Morton earned the respect of his neighbors by overseeing their books and maps and surveying their property. By 1757, however, he had decided to take up the law as his profession. Although there is no record of him being admitted to the bar, at the age of 31, he became a Justice of the Peace; by 1767, he was the High Sheriff of Chester County. On the eve of the revolution, he was Associate Judge of the Supreme Court of Pennsylvania and presiding officer of the province’s Orphan’s Court.

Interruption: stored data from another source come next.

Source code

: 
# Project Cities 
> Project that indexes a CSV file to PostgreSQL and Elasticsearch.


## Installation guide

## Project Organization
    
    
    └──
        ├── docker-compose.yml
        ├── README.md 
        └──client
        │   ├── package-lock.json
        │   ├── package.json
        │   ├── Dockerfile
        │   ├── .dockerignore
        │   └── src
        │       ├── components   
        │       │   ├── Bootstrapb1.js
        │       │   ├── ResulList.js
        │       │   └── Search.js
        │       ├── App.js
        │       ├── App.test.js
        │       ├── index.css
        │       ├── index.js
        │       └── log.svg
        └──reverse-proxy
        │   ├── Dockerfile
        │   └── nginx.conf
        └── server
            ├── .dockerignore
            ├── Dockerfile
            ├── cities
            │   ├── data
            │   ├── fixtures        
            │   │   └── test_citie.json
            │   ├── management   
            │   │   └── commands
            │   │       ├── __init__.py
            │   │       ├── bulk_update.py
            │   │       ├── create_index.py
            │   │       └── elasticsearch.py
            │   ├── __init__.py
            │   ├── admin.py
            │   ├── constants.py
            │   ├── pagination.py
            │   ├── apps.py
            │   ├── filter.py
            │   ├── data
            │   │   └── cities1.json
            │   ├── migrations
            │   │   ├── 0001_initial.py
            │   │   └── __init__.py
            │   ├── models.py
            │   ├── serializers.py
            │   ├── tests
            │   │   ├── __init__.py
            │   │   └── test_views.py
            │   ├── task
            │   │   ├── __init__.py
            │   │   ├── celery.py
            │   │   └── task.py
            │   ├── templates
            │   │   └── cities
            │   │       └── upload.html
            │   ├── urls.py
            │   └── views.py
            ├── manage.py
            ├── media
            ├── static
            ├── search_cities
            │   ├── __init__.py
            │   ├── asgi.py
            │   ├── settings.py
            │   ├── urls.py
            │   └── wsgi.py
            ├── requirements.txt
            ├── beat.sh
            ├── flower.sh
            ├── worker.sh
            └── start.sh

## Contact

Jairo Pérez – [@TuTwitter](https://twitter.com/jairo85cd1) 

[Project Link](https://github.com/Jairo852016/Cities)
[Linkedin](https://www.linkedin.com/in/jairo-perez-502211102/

At the same time that he began his rise within the legal and judicial realms, John Morton entered the political arena as a member of the Pennsylvania Provincial Assembly. From the start, he was a supporter of the growing protests against Britain’s new policies regarding the regulation of American trade and the imposition of new taxes. He served as a delegate to the Stamp Act Congress in 1765, and, in 1769, he was elected speaker of the Provincial Assembly. In 1774, he was sent to represent Pennsylvania in the First Continental Congress.
In 1775, he was again a delegate, this time to the Second Continental Congress. There, the Pennsylvania delegation split over the issue of independence, and it was left to Morton to cast the deciding vote. Although he, like many American political leaders, had earlier hoped for reconciliation with Britain and feared independence would set “Parents against Children, & Children against Parents,” by the time he was asked to cast his vote, he knew that a separation from the Mother Country was necessary. As he wrote to the merchant Thomas Powell in June of 1775, Britain had put “the Halter about our Necks, & we may as well die by the Sword as be hang’d like Rebels.” Thus on July 4, he voted in favor of separation from Britain, and he signed the Declaration of Independence on August 2 with other members of the Congress.
Morton remained in Congress to chair the committee writing the Articles of Confederation, but he did not live to see the country’s first constitution adopted. He died, probably of tuberculosis, on June 18, 1777, at the age of 52, leaving behind his wife Ann and nine children.